Women in the exposed group had significantly higher U-Cd (2.20 µg/L) and U-Cd cr (1.43 µg/g) than those in the control group (1.46 µg/L for U-Cd and 1.25 µg/g for U-Cd cr) (p < 0.01). The U-Cd levels in previous reports of a Korean (control) survey showed 1.23 µg/L for U-Cd and 1.56 µg/g for U-Cd cr [26]. The geometric mean U-Cd levels in other locations include 1.40 µg/g cr for U-Cd cr in Bangkok [27], 1.51 µg/g cr for U-Cd cr in Kuala Lumpur [28], 1.21 µg/g cr for U-Cd cr in Manila [29], and 1.59 µg/g cr for U-Cd cr in a Taiwan survey [30]. Higher U-Cd was observed in a Japanese study than the values observed in our study [31]. These reports show comparable values to our control group. However, the geometric mean U-Cd cr value in a Japanese study was higher (4.39 µg/g cr) than the results of our study (1.43 µg/g cr). Cooked rice as a main energy source is a strong determinant of variations in dietary Cd intake [31,32]. According to the US NHANES survey, the potential exposure risks for Cd in urine are occupational and smoking [11].

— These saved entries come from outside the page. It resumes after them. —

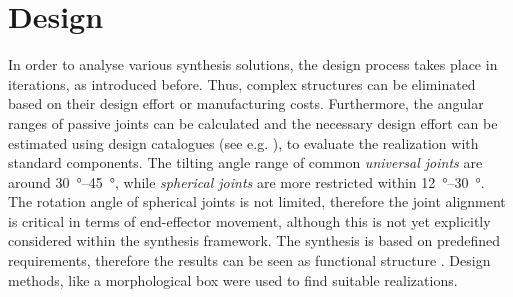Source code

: \documentclass[runningheads]{llncs}
\begin{document}
\section{Design}\label{sec:design}
%
%
In order to analyse various synthesis solutions, the design process takes place in iterations, as introduced before. 
Thus, complex structures can be eliminated based on their design effort or manufacturing costs.
Furthermore, the angular ranges of passive joints can be calculated and the necessary design effort can be estimated using design catalogues (see e.g. \cite{StechertFraVie2010}), to evaluate the realization with standard components.
The tilting angle range of common \emph{universal joints} are around \SI{30}{\degree}--\SI{45}{\degree}, while \emph{spherical joints} are more restricted within \SI{12}{\degree}--\SI{30}{\degree}. %
The rotation angle of spherical joints is not limited, therefore the joint alignment is critical in terms of end-effector movement, although this is not yet explicitly considered within the synthesis framework.
The synthesis is based on predefined requirements, therefore the results can be seen as functional structure \cite{Neugebauer.2006}. 
Design methods, like a morphological box were used to find suitable realizations.
\end{document}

Because many factories exist in the industrial complex, the residents could be affected by Hg emissions into the atmosphere. Geometric means that could influence residents of the exposed group were 1.23 µg/L and 1.14 µg/L in U-Hg of women and man candidate. It was slightly higher (p < 0.05) than the concentration of control group (0.98 and 0.92 µg/L in U-Cd). However, in case of U-Hg, exposed group was significantly higher (1.12 and 1.06 µg/g cr in woman and man candidates) than control group (1.06 and 0.96 in woman and men) in men (p < 0.05), but not in women (p > 0.05). The results of the control group in our study were higher than those found in Germany (0.34 µg/g cr) [21], the United States (0.46 µg/g cr) [11], and Canada (0.40 µg/g cr) [20]. People living in the Gwangyang and Yeosu industrial complex could be affected by exposure to Hg, compared to the people living in area that is not influenced by Hg.

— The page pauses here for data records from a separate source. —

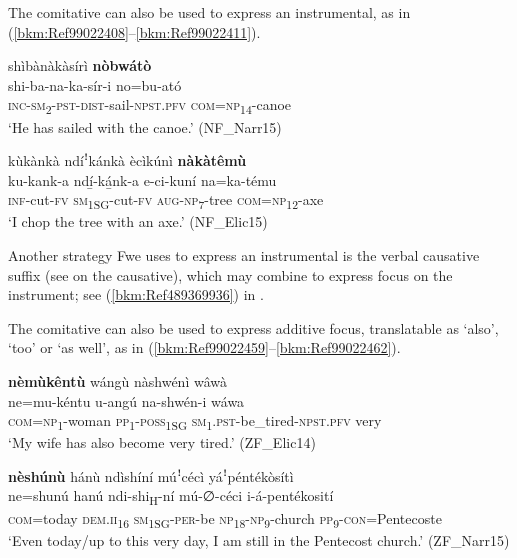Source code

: The comitative can also be used to express an instrumental, as in (\ref{bkm:Ref99022408}--\ref{bkm:Ref99022411}).

\ea
\label{bkm:Ref99022408}
shìbànàkàsírì \textbf{nòbwátò}\\
\gll shi-ba-na-ka-sír-i      no=bu-ató\\
\textsc{inc}-\textsc{sm}\textsubscript{2}-\textsc{pst}-\textsc{dist}-sail-\textsc{npst}.\textsc{pfv}  \textsc{com}=\textsc{np}\textsubscript{14}-canoe\\
\glt ‘He has sailed with the canoe.’ (NF\_Narr15)
\z

\ea
\label{bkm:Ref99022411}
kùkànkà ndíꜝkánkà ècìkúnì \textbf{nàkàtêmù}\\
\gll ku-kank-a  ndí̲-ká̲nk-a  e-ci-kuní    na=ka-tému\\
\textsc{inf}-cut-\textsc{fv}  \textsc{sm}\textsubscript{1SG}-cut-\textsc{fv}  \textsc{aug}-\textsc{np}\textsubscript{7}-tree  \textsc{com}=\textsc{np}\textsubscript{12}-axe\\
\glt ‘I chop the tree with an axe.’ (NF\_Elic15)
\z

Another strategy Fwe uses to express an instrumental is the verbal causative suffix (see  on the causative), which may combine to express focus on the instrument; see (\ref{bkm:Ref489369936}) in .

The comitative can also be used to express additive focus, translatable as ‘also’, ‘too’ or ‘as well’, as in (\ref{bkm:Ref99022459}--\ref{bkm:Ref99022462}).

\ea
\label{bkm:Ref99022459}
\textbf{nèmùkêntù} wángù nàshwénì wâwà\\
\gll ne=mu-kéntu  u-angú  na-shwén-i        wáwa\\
\textsc{com}=\textsc{np}\textsubscript{1}-woman  \textsc{pp}\textsubscript{1}-\textsc{poss}\textsubscript{1SG}  \textsc{sm}\textsubscript{1}.\textsc{pst}-be\_tired-\textsc{npst}.\textsc{pfv}  very\\
\glt ‘My wife has also become very tired.’ (ZF\_Elic14)
\z

\ea
\label{bkm:Ref99022462}
\textbf{nèshúnù} hánù ndìshíní múꜝcécì yáꜝpéntékòsítì\\
\gll ne=shunú  hanú    ndi-shi\textsubscript{H}-ní  mú-∅-céci  i-á-pentékosití \\
\textsc{com}=today  \textsc{dem}.\textsc{ii}\textsubscript{16}  \textsc{sm}\textsubscript{1SG}-\textsc{per}-be  \textsc{np}\textsubscript{18}-\textsc{np}\textsubscript{9}-church \textsc{pp}\textsubscript{9}-\textsc{con}=Pentecoste\\
\glt ‘Even today/up to this very day, I am still in the Pentecost church.’ (ZF\_Narr15)
\z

Pearson’s correlation coefficients were significant for almost all variables except for the correlation between U-Cd and U-Hg cr, and between U-Cd cr and U-Hg. We suppose that these three toxic metals are emitted simultaneously, so that a higher Pb exposure results in higher Cd and Hg exposure. Participants in the exposed group were slightly affected by ambient air exposure, although the main exposure source is from intake of food especially seafood containing these three metals [33]. More study is necessary regarding the exposure routes from food sources and contaminant ambient air.

5. Conclusions

We suggest that the exposed group of residents were simultaneously exposed to Pb, Cd, and Hg from contaminated ambient air originating from the iron manufacturing industrial complex. Residents who live in the Gwangyang and Yeosu areas should be systematically monitored and continuously evaluated for health effects. We need to research the health damage to residents in industrial areas to provide basic data for expanding and establishing a center for environmental pollution control measures.